I am developing a 0D model for the cardiac circulation and I would like to compute the workload as the internal area of the Pressure Volume -loop. Do you know any method that allow me to do this even if my PV loop is extracted and defined just by the points (ventricular volume, ventricular pressure ) ?
This is a julia programming forum, the general julia programmer will probably not know what PV, VLV or PLV refers to. You may want to introduce your problem a bit better for the audience expected to read it here.
I’d say you probably want to use the area of a polygon.
It’s very hard to tell what you’re asking for without more detail. Could you either edit your initial post or add a reply that explains what exactly you’re trying to compute (I’m assuming you mean W = \int P dV, but I’m not sure), along with what you have so far? In particular, if you have a PV diagram of this loop, that could be very helpful for understanding what you’re trying to accomplish.
It sounds like you are trying to solve a numerical-integration problem, also called “quadrature”. There are lots of quadrature algorithms, but a key question is whether you can choose the points. If you can, then you can get a much more accurate result for the same number of points (e.g. by applying Gaussian quadrature to something like the Green’s theorem formulae below).
This corresponds to numerical integration by the trapezoidal rule.
e.g. you could use the shoelace formula for the polygon area, which is closely related to a trapezoidal rule applied to the Green’s theorem formulae \text{area} = \oint_C x \, dy = - \oint_C y\, dx.
The problem is that my Pv loop is defined just through points, I compute the pressure and the volume separately and then match the pressure with the corresponding volume in time. So far I am just interested on its plot p3=plot(V_LV_vec[t_vec.>t_end-5], PLV[t_vec.>t_end-5].*Pa2mmHg; label=“LV”, xlabel=“Volume [ml]”, ylabel=“Pressure [mmHg]”,color=lv_color)
You can still use the trapezoidal rule / polygon area, of course, for low-order accuracy.
If you can choose the time points, and you have the time derivative of either the pressure or volume, you can still use a higher-order quadrature rule, since \oint_C x dy = \int x\frac{dy}{dt} dt. (Here, x is pressure and y is volume or vice versa.)

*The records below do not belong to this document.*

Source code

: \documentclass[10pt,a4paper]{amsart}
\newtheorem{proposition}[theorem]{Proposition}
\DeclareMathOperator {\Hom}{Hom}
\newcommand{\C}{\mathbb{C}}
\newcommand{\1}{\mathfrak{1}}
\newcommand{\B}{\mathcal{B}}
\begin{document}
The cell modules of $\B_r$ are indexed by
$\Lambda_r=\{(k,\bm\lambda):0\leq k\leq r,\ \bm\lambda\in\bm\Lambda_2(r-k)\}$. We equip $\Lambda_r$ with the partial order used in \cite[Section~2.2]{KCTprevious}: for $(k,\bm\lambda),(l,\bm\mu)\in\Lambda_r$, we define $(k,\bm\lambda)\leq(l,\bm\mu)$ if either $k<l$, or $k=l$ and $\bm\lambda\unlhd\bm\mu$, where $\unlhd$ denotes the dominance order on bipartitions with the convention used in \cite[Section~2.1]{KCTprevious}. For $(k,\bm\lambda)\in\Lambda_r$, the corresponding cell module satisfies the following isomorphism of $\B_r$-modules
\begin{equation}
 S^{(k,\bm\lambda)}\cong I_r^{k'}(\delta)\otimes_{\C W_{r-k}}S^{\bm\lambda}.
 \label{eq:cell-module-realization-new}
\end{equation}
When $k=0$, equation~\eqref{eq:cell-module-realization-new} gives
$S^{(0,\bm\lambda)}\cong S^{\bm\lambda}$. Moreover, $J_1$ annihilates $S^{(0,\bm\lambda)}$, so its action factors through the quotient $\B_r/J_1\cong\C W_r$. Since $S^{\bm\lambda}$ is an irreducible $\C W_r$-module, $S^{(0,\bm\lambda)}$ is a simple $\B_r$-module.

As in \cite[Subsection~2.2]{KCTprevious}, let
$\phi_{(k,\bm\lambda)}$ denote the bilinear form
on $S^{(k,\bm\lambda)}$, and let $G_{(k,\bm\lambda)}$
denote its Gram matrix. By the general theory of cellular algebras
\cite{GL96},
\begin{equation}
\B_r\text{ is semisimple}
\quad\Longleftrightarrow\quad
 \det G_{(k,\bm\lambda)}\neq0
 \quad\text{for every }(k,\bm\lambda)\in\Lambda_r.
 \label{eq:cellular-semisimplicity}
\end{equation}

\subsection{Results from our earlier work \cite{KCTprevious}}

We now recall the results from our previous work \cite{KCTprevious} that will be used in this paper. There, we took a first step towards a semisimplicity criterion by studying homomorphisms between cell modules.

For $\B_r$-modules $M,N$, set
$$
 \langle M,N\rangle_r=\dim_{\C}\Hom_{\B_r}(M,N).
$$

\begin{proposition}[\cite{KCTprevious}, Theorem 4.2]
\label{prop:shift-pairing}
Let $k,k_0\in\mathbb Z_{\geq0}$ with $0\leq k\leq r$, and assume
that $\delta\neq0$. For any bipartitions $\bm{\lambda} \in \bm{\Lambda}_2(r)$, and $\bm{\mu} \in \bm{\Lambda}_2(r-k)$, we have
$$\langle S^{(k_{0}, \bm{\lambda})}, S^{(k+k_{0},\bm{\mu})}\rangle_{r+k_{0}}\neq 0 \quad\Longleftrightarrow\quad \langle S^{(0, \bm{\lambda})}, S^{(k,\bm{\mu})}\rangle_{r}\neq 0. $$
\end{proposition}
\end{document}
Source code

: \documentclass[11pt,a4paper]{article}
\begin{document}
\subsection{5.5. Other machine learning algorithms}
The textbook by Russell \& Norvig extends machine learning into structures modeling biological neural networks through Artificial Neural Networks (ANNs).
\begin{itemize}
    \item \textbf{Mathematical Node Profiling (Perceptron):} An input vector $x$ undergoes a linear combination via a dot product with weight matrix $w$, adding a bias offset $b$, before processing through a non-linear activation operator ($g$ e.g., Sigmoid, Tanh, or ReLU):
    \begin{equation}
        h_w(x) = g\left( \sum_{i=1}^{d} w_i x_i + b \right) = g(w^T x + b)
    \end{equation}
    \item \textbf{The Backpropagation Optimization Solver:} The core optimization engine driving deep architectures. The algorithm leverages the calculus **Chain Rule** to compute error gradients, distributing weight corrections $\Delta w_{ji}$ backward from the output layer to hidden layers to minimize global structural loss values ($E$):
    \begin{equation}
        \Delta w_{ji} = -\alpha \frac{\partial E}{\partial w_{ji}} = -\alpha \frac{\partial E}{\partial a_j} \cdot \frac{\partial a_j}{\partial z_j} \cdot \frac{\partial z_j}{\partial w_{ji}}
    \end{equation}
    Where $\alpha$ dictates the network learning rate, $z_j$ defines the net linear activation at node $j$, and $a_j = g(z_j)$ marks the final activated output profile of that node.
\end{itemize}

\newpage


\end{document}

How are you computing pressure and volume as a function of time? If it is an ODE solver like DifferentialEquations.jl (for your 0D cardiac model), that will be able to (a) give you the time derivatives too and (b) compute the time when the loop closes to high-order accuracy using a continuous callback, and (c) let the ODE solver accumulate the area integral for you (so that you don’t need a separate quadrature rule, you just add another equation \frac{dA}{dt} = x \frac{dy}{dt}.